During last Sunday morning’s visit to the newsstand, I noticed a story listed on the cover of the most recent issue of the Atlantic magazine. It was the promise of finding out How The Web is Killing Truth that caused me to add the publication to my stack of Sunday morning purchases.

Sometime later I noticed a tweet by Google CEO, Eric Schmidt, that pointed to the same article online. The crux of the article concerns what happens when the crowd votes for the truth or falsity of a web page containing a news story. In particular, it deals with acts of collusion by right-wing operatives with regard to certain stories as they flowed through the Digg platform.

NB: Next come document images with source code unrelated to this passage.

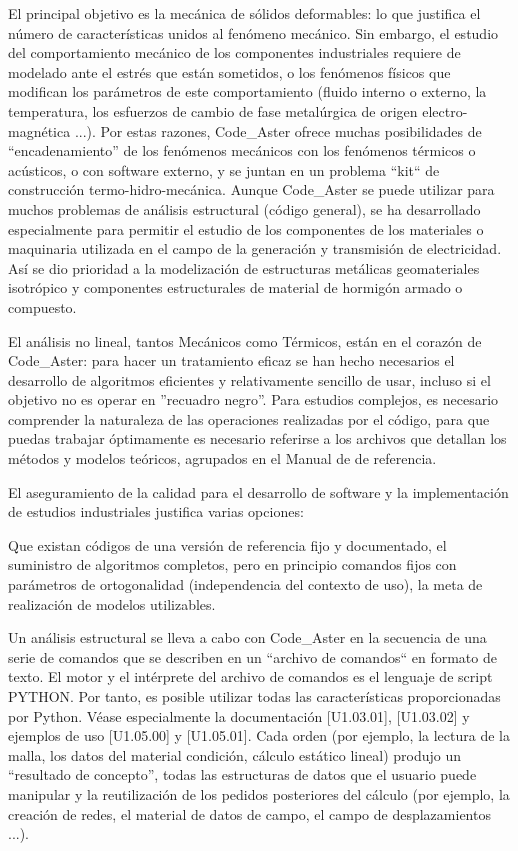 \documentclass[12pt]{book}
\theoremstyle{definition}
\theoremstyle{remark}
\theoremstyle{plain}
\begin{document}
El principal objetivo es la mecánica de sólidos deformables: lo que justifica 
el número de características unidos al fenómeno mecánico. Sin embargo, el estudio 
del comportamiento mecánico de los componentes industriales requiere de modelado
 ante el estrés que están sometidos, o los fenómenos físicos que modifican 
los parámetros de este comportamiento (fluido interno o externo, la temperatura, 
los esfuerzos de cambio de fase metalúrgica de origen electro-magnética ...). Por 
estas razones, Code\_Aster ofrece muchas posibilidades de ``encadenamiento'' de los 
fenómenos mecánicos con los fenómenos térmicos o acústicos, o con software externo,
 y se juntan en un problema ``kit`` de construcción termo-hidro-mecánica. Aunque 
Code\_Aster se puede utilizar para muchos problemas de análisis estructural 
(código general), se ha desarrollado especialmente para permitir el estudio de 
los componentes de los materiales o maquinaria utilizada en el campo de la 
generación y transmisión de electricidad. Así se dio prioridad a la modelización 
de estructuras metálicas geomateriales isotrópico y componentes estructurales de 
material de hormigón armado o compuesto.

El análisis no lineal, tantos Mecánicos como Térmicos, están en el corazón de 
Code\_Aster: para hacer un tratamiento eficaz se han hecho necesarios el 
desarrollo de algoritmos eficientes y relativamente sencillo de usar, incluso 
si el objetivo no es operar en ''recuadro negro''. Para estudios complejos, es 
necesario comprender la 
naturaleza de las operaciones realizadas por el código, para que puedas trabajar
 óptimamente es necesario referirse a los archivos que detallan los métodos y
 modelos teóricos, agrupados en el Manual de de referencia.

El aseguramiento de la calidad para el desarrollo de software y la implementación 
de estudios industriales justifica varias opciones:

Que existan códigos de una versión de referencia fijo y documentado, el suministro
 de algoritmos completos, pero en principio comandos fijos con parámetros de 
ortogonalidad (independencia del contexto de uso), la meta de realización de 
modelos utilizables.

Un análisis estructural se lleva a cabo con Code\_Aster en la secuencia de una 
serie de comandos que se describen en un ``archivo de comandos`` en formato de 
texto. El motor y el intérprete del archivo de comandos es el lenguaje de script
 PYTHON. Por tanto, es posible utilizar todas las características proporcionadas 
por Python. Véase especialmente la documentación [U1.03.01], [U1.03.02] y ejemplos
 de uso [U1.05.00] y [U1.05.01]. Cada orden (por ejemplo, la lectura de la malla, 
los datos del material condición, cálculo estático lineal) produjo un ``resultado 
de concepto'', todas las estructuras de datos que el usuario puede manipular y la 
reutilización de los pedidos posteriores del cálculo (por ejemplo, la creación 
de redes, el material de datos de campo, el campo de desplazamientos ...).
\end{document}
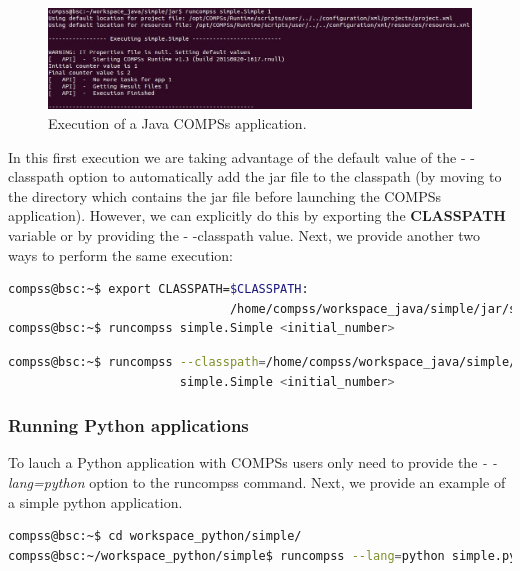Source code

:\begin{figure}[h!]
  \centering
    \includegraphics[width=\textwidth]{./Sections/2_Execution/Figures/java_execution.jpeg}
    \caption{Execution of a Java COMPSs application.}
    \label{fig:java_execution}
\end{figure}
\vspace{-0.4cm}

In this first execution we are taking advantage of the default value of the - -classpath option to automatically add the jar
file to the classpath (by moving to the directory which contains the jar file before launching the COMPSs application). However,
we can explicitly do this by exporting the \textbf{CLASSPATH} variable or by providing the 
- -classpath value. Next, we provide another two ways to perform the same execution:

\begin{lstlisting}[language=bash]
compss@bsc:~$ export CLASSPATH=$CLASSPATH:
                               /home/compss/workspace_java/simple/jar/simple.jar
compss@bsc:~$ runcompss simple.Simple <initial_number>
\end{lstlisting}

\begin{lstlisting}[language=bash]
compss@bsc:~$ runcompss --classpath=/home/compss/workspace_java/simple/jar/simple.jar 
                        simple.Simple <initial_number>
\end{lstlisting}


\subsubsection{Running Python applications}
To lauch a Python application with COMPSs users only need to provide the \textit{- -lang=python} option to the runcompss command. 
Next, we provide an example of a simple python application.

\begin{lstlisting}[language=bash]
compss@bsc:~$ cd workspace_python/simple/
compss@bsc:~/workspace_python/simple$ runcompss --lang=python simple.py <initial_number>
\end{lstlisting}

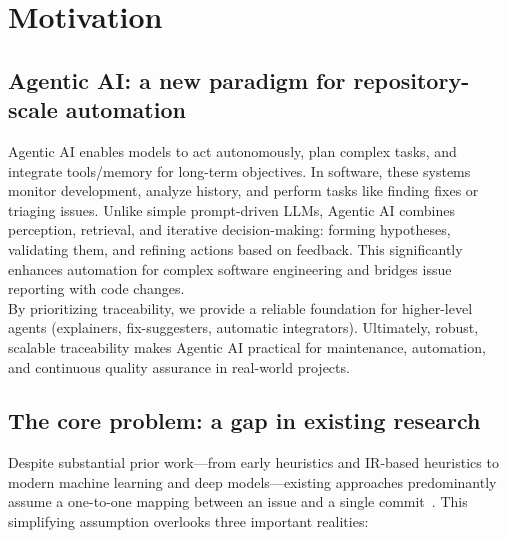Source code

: 
\section{Motivation}

\subsection{Agentic AI: a new paradigm for repository-scale automation}
Agentic AI enables models to act autonomously, plan complex tasks, and integrate tools/memory for long-term objectives. In software, these systems monitor development, analyze history, and perform tasks like finding fixes or triaging issues. Unlike simple prompt-driven LLMs, Agentic AI combines perception, retrieval, and iterative decision-making: forming hypotheses, validating them, and refining actions based on feedback. This significantly enhances automation for complex software engineering and bridges issue reporting with code changes.\\

\noindent
By prioritizing traceability, we provide a reliable foundation for higher-level agents (explainers, fix-suggesters, automatic integrators). Ultimately, robust, scalable traceability makes Agentic AI practical for maintenance, automation, and continuous quality assurance in real-world projects.


\subsection{The core problem: a gap in existing research}

Despite substantial prior work—from early heuristics and IR-based heuristics to modern machine learning and deep models—existing approaches predominantly assume a one-to-one mapping between an issue and a single commit~\cite{r17,r19,r20,r7,r31}. This simplifying assumption overlooks three important realities:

Digg depends on the authenticity and sincerity of its community to ‘digg’ or ‘bury’ stories based on their genuine thoughts and feelings. If the community were to break into ideological sub-communities that acted in concert to bury certain stories based on ideological principles, then the output of the platform could be systematically distorted.

For a time Digg withdrew the ‘bury’ button in response to this dilemma. The ‘bury’ button provided a tool for political activists to swiftboat opinion pieces and stories from the opposing ideological camp. Rather than a genuine expression of the crowd, the platform’s output was filtered through the prism of two ideologies fighting for shelf space at the top of a prioritized list.

Eric Schmidt’s interest in the story may have reflected his understanding of how this kind of user behavior might affect PageRank, especially as it begins to add a real-time/social component. Larry Page’s search algorithm is based on the idea that the number and quality of citations attached to a particular page should determine its rank in a list of search results. The predecessor to this concept was the reputation accorded to scholars whose academic papers were widely cited within the literature of a topic.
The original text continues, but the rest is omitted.